The machine had been delivered two days ago on her first adult birthday. She had said, "But father, everybody - just everybody in the class who has the slightest pretensions to being anybody has one. Nobody but some old drips would use hand machines - "

The salesman had said, "There is no other model as compact on the one hand and as adaptable on the other. It will spell and punctuate correctly according to the sense of the sentence. Naturally, it is a great aid to education since it encourages the user to employ careful enunciation and breathing in order to make sure of the correct spelling, to say nothing of demanding a proper and elegant delivery for correct punctuation."

Even then her father had tried to get one geared for type-print as if she were some dried-up, old-maid teacher. But when it was delivered, it was the model she wanted - obtained perhaps with a little more wail and sniffle than quite went with the adulthood of fourteen - and copy was turned out in a charming and entirely feminine handwriting, with the most beautifully graceful capitals anyone ever saw. Even the phrase, "Oh, golly." somehow breathed glamour when the Transcriber was done with it.

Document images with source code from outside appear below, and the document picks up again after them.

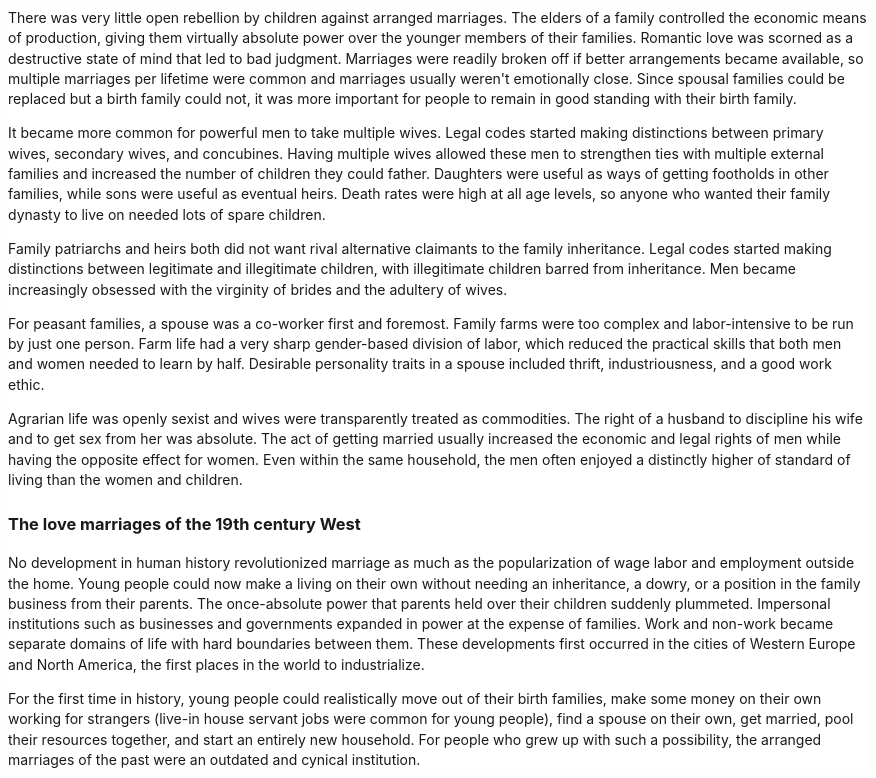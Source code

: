 There was very little open rebellion by children against arranged marriages.
The elders of a family controlled the economic means of production, giving them virtually absolute power over the younger members of their families.
Romantic love was scorned as a destructive state of mind that led to bad judgment.
Marriages were readily broken off if better arrangements became available, so multiple marriages per lifetime were common and marriages usually weren't emotionally close.
Since spousal families could be replaced but a birth family could not, it was more important for people to remain in good standing with their birth family.

It became more common for powerful men to take multiple wives.
Legal codes started making distinctions between primary wives, secondary wives, and concubines.
Having multiple wives allowed these men to strengthen ties with multiple external families and increased the number of children they could father.
Daughters were useful as ways of getting footholds in other families, while sons were useful as eventual heirs.
Death rates were high at all age levels, so anyone who wanted their family dynasty to live on needed lots of spare children.

Family patriarchs and heirs both did not want rival alternative claimants to the family inheritance.
Legal codes started making distinctions between legitimate and illegitimate children, with illegitimate children barred from inheritance.
Men became increasingly obsessed with the virginity of brides and the adultery of wives.

For peasant families, a spouse was a co-worker first and foremost.
Family farms were too complex and labor-intensive to be run by just one person.
Farm life had a very sharp gender-based division of labor, which reduced the practical skills that both men and women needed to learn by half.
Desirable personality traits in a spouse included thrift, industriousness, and a good work ethic.

Agrarian life was openly sexist and wives were transparently treated as commodities.
The right of a husband to discipline his wife and to get sex from her was absolute.
The act of getting married usually increased the economic and legal rights of men while having the opposite effect for women.
Even within the same household, the men often enjoyed a distinctly higher of standard of living than the women and children.

### The love marriages of the 19th century West

No development in human history revolutionized marriage as much as the popularization of wage labor and employment outside the home.
Young people could now make a living on their own without needing an inheritance, a dowry, or a position in the family business from their parents.
The once-absolute power that parents held over their children suddenly plummeted.
Impersonal institutions such as businesses and governments expanded in power at the expense of families.
Work and non-work became separate domains of life with hard boundaries between them.
These developments first occurred in the cities of Western Europe and North America, the first places in the world to industrialize.

For the first time in history, young people could realistically move out of their birth families, make some money on their own working for strangers (live-in house servant jobs were common for young people), find a spouse on their own, get married, pool their resources together, and start an entirely new household.
For people who grew up with such a possibility, the arranged marriages of the past were an outdated and cynical institution.
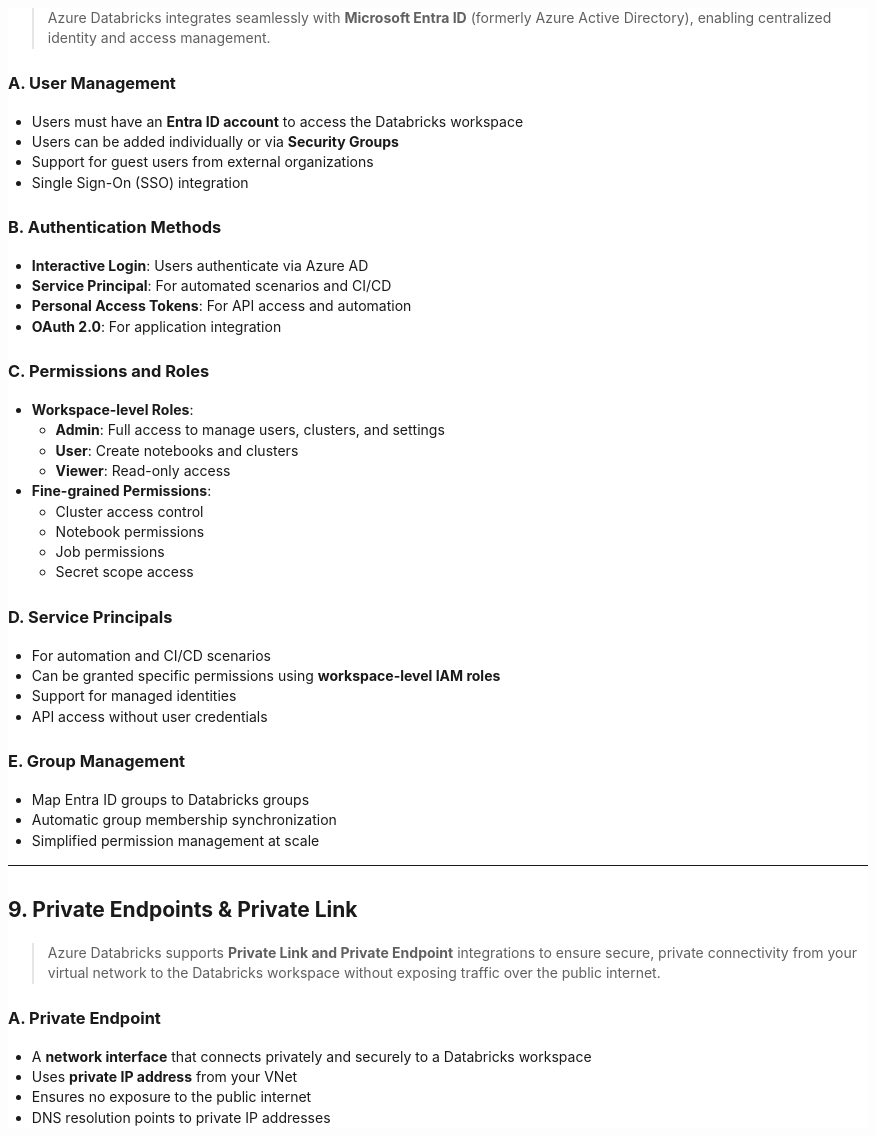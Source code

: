 >Azure Databricks integrates seamlessly with **Microsoft Entra ID** (formerly Azure Active Directory), enabling centralized identity and access management.

### A. **User Management**
- Users must have an **Entra ID account** to access the Databricks workspace
- Users can be added individually or via **Security Groups**
- Support for guest users from external organizations
- Single Sign-On (SSO) integration

### B. **Authentication Methods**
- **Interactive Login**: Users authenticate via Azure AD
- **Service Principal**: For automated scenarios and CI/CD
- **Personal Access Tokens**: For API access and automation
- **OAuth 2.0**: For application integration

### C. **Permissions and Roles**
- **Workspace-level Roles**:
  - **Admin**: Full access to manage users, clusters, and settings
  - **User**: Create notebooks and clusters
  - **Viewer**: Read-only access
- **Fine-grained Permissions**:
  - Cluster access control
  - Notebook permissions
  - Job permissions
  - Secret scope access

### D. **Service Principals**
- For automation and CI/CD scenarios
- Can be granted specific permissions using **workspace-level IAM roles**
- Support for managed identities
- API access without user credentials

### E. **Group Management**
- Map Entra ID groups to Databricks groups
- Automatic group membership synchronization
- Simplified permission management at scale

---

## 9. Private Endpoints & Private Link

>Azure Databricks supports **Private Link and Private Endpoint** integrations to ensure secure, private connectivity from your virtual network to the Databricks workspace without exposing traffic over the public internet.

### A. **Private Endpoint**
- A **network interface** that connects privately and securely to a Databricks workspace
- Uses **private IP address** from your VNet
- Ensures no exposure to the public internet
- DNS resolution points to private IP addresses
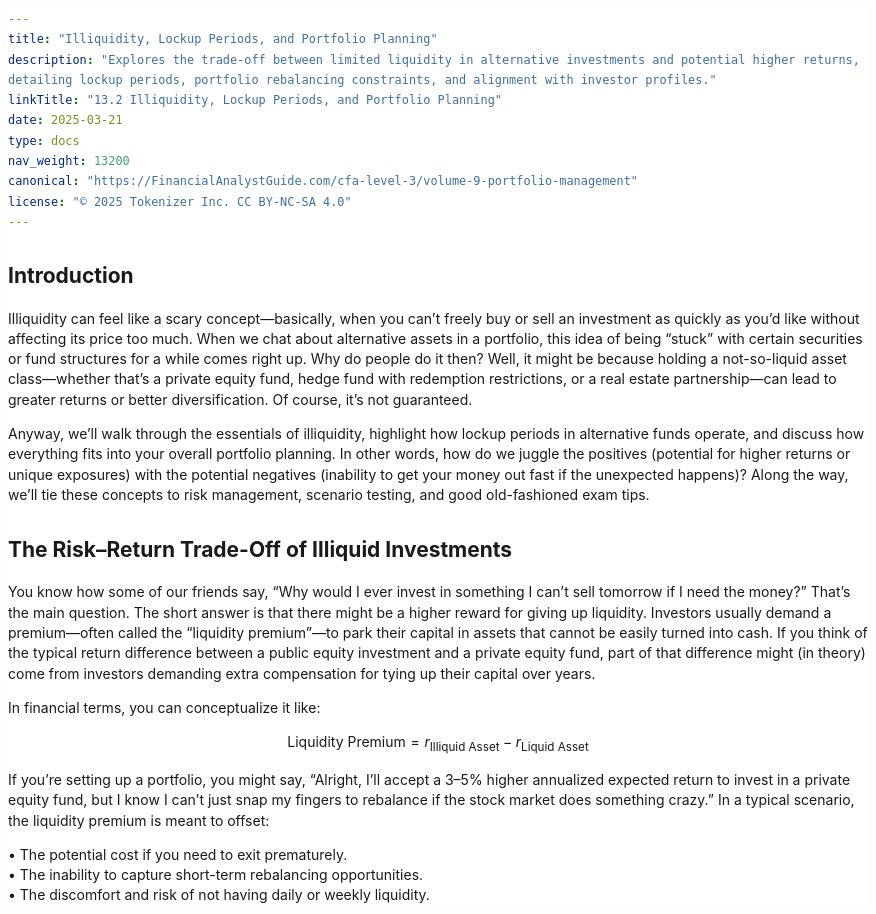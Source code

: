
 ```yaml
---
title: "Illiquidity, Lockup Periods, and Portfolio Planning"
description: "Explores the trade-off between limited liquidity in alternative investments and potential higher returns, detailing lockup periods, portfolio rebalancing constraints, and alignment with investor profiles."
linkTitle: "13.2 Illiquidity, Lockup Periods, and Portfolio Planning"
date: 2025-03-21
type: docs
nav_weight: 13200
canonical: "https://FinancialAnalystGuide.com/cfa-level-3/volume-9-portfolio-management"
license: "© 2025 Tokenizer Inc. CC BY-NC-SA 4.0"
---
```


## Introduction

Illiquidity can feel like a scary concept—basically, when you can’t freely buy or sell an investment as quickly as you’d like without affecting its price too much. When we chat about alternative assets in a portfolio, this idea of being “stuck” with certain securities or fund structures for a while comes right up. Why do people do it then? Well, it might be because holding a not-so-liquid asset class—whether that’s a private equity fund, hedge fund with redemption restrictions, or a real estate partnership—can lead to greater returns or better diversification. Of course, it’s not guaranteed.

Anyway, we’ll walk through the essentials of illiquidity, highlight how lockup periods in alternative funds operate, and discuss how everything fits into your overall portfolio planning. In other words, how do we juggle the positives (potential for higher returns or unique exposures) with the potential negatives (inability to get your money out fast if the unexpected happens)? Along the way, we’ll tie these concepts to risk management, scenario testing, and good old-fashioned exam tips.

## The Risk–Return Trade-Off of Illiquid Investments

You know how some of our friends say, “Why would I ever invest in something I can’t sell tomorrow if I need the money?” That’s the main question. The short answer is that there might be a higher reward for giving up liquidity. Investors usually demand a premium—often called the “liquidity premium”—to park their capital in assets that cannot be easily turned into cash. If you think of the typical return difference between a public equity investment and a private equity fund, part of that difference might (in theory) come from investors demanding extra compensation for tying up their capital over years.

In financial terms, you can conceptualize it like:

$$
\text{Liquidity Premium} = r_{\text{Illiquid Asset}} - r_{\text{Liquid Asset}}
$$

If you’re setting up a portfolio, you might say, “Alright, I’ll accept a 3–5% higher annualized expected return to invest in a private equity fund, but I know I can’t just snap my fingers to rebalance if the stock market does something crazy.” In a typical scenario, the liquidity premium is meant to offset:

• The potential cost if you need to exit prematurely.  
• The inability to capture short-term rebalancing opportunities.  
• The discomfort and risk of not having daily or weekly liquidity.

--Isaac Asimov, Second Foundation - 1953



Here at AnandTech, we do our best to cover the topics that will interest our readers. Naturally, some topics are of interest to the vast majority of readers, while others target a more limited audience. At first glance, this article falls squarely into the latter category. However, when we think about where computers started and where they are now, and then try to extrapolate that and determine where they are heading in the future, certainly the User Interface has to play a substantial part in making computers easier to use for a larger portion of the population. Manual typewriters gave way to keyboards; text interfaces have been replaced by GUIs (mostly); and we have mice, trackballs, touchpads, and WYSIWYG interfaces now. Unfortunately, we have yet to realize the vision of Isaac Asimov and other science fiction writers where computers can fully understand human speech.

Why does any of this really matter? I mean, we're all basically familiar with using keyboards and mice, and they seem to get the job done quite well. Certainly, it's difficult to imagine speech recognition becoming the preferred way of playing games. (Well, some types of games at least.) There are also people in the world that can type at 140 wpm or faster -- wouldn't they just be slowed down by trying to dictate to the computer instead of typing?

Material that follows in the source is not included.